Tesco is following Debenhams, New Look and Somerfield in the sale/leaseback market. Boots and Marks & Spencer are thought to be planning similar deals. Tesco officials say the deal was an efficient way of raising capital. "It helps us to finance our strategy and gives us flexibility to fund the odd opportunity that arises," states a spokesperson.
Jones Lang LaSalle's James Prior says retailers are now recognizing that better uses than property are available for their capital assets. He added that the weight of money in the UK property sector was driving prices up and yields down, making sale-leaseback more attractive for retailers. "In a market as strong as this there's a good opportunity for retailers to raise money," says Prior.
But the risk for those retailers is that they leave themselves vulnerable to escalating rental costs. "They're losing an element of control and gaining exposure to future rental liability," explains Prior.

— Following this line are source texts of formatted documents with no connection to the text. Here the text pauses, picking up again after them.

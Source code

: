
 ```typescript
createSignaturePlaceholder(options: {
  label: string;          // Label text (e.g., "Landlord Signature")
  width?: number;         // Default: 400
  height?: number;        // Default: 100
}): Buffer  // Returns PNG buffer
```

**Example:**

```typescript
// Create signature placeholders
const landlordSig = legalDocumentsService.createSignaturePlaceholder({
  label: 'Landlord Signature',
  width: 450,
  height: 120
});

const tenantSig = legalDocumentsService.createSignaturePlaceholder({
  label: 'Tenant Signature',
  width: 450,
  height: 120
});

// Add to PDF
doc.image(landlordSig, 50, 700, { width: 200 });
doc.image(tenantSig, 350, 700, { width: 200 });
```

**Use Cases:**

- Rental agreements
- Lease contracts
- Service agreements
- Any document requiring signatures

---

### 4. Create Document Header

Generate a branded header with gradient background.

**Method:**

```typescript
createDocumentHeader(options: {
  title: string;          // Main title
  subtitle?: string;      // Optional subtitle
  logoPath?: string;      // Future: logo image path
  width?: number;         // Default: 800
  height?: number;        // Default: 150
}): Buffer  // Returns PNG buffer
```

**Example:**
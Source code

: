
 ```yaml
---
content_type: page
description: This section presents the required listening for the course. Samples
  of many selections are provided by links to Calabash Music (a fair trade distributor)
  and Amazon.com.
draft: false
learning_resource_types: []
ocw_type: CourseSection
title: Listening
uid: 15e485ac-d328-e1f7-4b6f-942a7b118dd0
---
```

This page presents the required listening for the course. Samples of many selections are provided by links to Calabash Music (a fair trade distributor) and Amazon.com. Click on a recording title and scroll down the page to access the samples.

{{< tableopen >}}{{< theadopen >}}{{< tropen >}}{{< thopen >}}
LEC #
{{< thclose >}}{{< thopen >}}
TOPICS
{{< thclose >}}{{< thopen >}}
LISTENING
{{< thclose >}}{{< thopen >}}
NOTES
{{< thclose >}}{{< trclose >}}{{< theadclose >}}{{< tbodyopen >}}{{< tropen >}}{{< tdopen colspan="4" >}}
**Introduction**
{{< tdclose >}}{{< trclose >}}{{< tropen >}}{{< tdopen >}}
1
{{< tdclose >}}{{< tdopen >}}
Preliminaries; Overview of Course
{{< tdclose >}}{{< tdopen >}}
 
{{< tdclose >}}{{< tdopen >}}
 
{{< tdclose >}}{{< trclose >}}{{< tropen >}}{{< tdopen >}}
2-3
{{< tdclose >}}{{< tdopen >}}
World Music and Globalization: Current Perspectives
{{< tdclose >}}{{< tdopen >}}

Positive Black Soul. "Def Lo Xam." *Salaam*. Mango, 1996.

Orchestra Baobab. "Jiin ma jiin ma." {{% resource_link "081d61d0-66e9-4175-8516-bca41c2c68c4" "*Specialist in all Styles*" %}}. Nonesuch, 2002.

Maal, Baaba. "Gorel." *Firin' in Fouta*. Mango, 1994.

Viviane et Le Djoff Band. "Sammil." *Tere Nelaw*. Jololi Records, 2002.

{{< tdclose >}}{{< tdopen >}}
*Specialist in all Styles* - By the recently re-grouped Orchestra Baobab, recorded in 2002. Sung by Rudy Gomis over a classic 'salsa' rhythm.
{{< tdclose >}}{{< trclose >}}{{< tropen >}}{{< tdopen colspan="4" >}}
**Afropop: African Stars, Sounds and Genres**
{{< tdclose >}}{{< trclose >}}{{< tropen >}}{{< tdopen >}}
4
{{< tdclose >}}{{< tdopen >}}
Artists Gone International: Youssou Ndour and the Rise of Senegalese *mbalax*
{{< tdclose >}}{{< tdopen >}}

Tesco's deal with Tchenguiz includes a "collar-and-cap" clause on the rental arrangements. This means annual rent increases will be linked to government inflation data and will be no lower than 1% and no higher than 3.5% each year. This offers Tesco protection from exorbitant rent rises, says the spokesperson.
Currently, more than 80% of Tesco's stores are fully owned. Even so, according to the spokesperson, Tesco has no current plans to continue selling its property.
"We need to retain a balance in the portfolio," she says. "We like to own freehold properties because it benefits our flexibility."